The explosion of cheap CPU and storage means that single server with a few terabytes of disk can serve up a billion or more spam pages. And seemingly everyone who gets into the game starts with "I know, we'll create a lot of web sites that link to this thing I'm trying to get to rank in Google results ..." worse, when it doesn't work they don't bother taking that crap down, they just link to it from more and more other sites in an attempt to get its host authority better. That doesn't work either (for getting page rank)
But what it means is that 99.9% of all new web pages created on a given day, are created by robots or algorithms or other agencies without any motive to provide value, merely to provide "inventory" for advertisements.
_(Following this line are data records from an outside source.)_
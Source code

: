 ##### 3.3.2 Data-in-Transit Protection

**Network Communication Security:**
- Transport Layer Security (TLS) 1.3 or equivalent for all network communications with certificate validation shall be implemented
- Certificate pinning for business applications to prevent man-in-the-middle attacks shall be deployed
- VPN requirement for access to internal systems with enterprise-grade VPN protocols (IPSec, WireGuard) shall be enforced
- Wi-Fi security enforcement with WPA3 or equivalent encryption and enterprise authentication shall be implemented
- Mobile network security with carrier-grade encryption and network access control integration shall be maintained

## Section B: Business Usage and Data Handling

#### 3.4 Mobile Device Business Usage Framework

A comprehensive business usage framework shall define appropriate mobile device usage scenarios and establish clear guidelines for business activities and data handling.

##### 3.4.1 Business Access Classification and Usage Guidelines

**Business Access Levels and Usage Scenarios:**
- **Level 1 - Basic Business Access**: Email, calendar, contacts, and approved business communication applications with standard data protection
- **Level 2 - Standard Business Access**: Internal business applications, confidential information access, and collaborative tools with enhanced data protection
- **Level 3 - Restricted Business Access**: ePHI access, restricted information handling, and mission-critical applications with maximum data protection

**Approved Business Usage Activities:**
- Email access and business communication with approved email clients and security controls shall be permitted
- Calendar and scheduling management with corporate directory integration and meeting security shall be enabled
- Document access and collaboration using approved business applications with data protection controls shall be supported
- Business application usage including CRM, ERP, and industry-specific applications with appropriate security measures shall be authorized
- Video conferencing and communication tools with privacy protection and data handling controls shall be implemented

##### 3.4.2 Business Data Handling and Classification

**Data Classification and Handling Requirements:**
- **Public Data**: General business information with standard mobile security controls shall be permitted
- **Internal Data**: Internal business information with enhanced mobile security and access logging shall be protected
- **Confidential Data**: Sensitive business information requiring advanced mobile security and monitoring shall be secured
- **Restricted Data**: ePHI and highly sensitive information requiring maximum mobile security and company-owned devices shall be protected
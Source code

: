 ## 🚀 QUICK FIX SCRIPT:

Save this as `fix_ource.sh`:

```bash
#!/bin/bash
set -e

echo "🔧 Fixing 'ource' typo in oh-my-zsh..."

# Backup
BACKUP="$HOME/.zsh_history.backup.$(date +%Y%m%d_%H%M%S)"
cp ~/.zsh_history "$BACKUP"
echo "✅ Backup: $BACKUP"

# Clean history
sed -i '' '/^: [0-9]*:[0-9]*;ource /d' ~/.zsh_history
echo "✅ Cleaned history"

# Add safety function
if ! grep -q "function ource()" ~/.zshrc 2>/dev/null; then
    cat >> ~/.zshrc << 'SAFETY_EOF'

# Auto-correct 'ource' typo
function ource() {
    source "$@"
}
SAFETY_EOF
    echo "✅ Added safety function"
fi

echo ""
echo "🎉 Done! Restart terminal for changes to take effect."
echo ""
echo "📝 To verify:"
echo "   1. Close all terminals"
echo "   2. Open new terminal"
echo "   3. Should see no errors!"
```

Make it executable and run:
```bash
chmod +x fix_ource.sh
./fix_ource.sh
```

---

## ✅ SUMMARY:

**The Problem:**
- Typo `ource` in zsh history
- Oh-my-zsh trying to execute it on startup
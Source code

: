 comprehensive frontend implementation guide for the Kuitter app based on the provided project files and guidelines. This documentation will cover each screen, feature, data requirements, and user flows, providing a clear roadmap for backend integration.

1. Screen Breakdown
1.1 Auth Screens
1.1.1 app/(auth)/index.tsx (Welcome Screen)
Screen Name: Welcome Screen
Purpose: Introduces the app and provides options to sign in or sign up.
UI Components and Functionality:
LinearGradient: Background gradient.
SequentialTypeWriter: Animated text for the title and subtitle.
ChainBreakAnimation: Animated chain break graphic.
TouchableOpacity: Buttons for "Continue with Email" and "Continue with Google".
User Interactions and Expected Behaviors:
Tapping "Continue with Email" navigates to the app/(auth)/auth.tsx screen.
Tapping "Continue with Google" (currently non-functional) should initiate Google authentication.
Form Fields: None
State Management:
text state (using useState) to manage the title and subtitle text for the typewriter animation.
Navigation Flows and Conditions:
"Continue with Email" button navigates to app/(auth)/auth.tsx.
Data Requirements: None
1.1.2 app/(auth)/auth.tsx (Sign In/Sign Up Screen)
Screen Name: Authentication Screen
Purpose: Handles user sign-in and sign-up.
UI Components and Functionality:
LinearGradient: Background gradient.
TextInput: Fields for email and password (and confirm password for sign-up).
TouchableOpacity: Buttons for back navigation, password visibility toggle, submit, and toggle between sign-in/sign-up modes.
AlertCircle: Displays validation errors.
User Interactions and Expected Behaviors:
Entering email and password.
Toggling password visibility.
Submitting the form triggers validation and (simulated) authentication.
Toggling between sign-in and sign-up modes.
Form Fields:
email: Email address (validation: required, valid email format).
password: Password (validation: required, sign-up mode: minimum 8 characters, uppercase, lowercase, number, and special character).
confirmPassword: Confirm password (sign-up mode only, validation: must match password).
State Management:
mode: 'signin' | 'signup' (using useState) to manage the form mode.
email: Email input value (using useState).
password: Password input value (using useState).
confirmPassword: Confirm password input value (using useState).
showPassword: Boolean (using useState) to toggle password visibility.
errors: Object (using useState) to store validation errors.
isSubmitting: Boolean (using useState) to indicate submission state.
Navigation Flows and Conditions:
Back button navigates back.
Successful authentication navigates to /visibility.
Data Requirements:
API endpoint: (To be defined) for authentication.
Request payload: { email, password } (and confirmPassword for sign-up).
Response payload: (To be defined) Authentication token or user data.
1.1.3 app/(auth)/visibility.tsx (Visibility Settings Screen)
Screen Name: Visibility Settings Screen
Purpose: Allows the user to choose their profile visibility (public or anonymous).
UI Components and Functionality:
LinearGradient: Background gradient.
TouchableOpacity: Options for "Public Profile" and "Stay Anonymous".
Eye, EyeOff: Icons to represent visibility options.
You are lucky if you can pull a billion "real" web pages out of a crawl frontier of 100 billion URIs.
That said, if you have ever wondered why domains that used to have web sites on them suddenly become huge spam havens, it is because spammers buy up the domain as soon as it expires and try to exploit its previous reputation as a non-spam site, to push link authority into some (generally Google's) crawl.
For the most part, we just provide general facts about the web, and we've been contacted by academics on more than one occasion for data sets.
We also calculate MozRank which is our version of Google's PageRank as well as some in house higher level metrics like PageAuthority and DomainAuthority which are machine learning models derived from all of the other metrics we compute.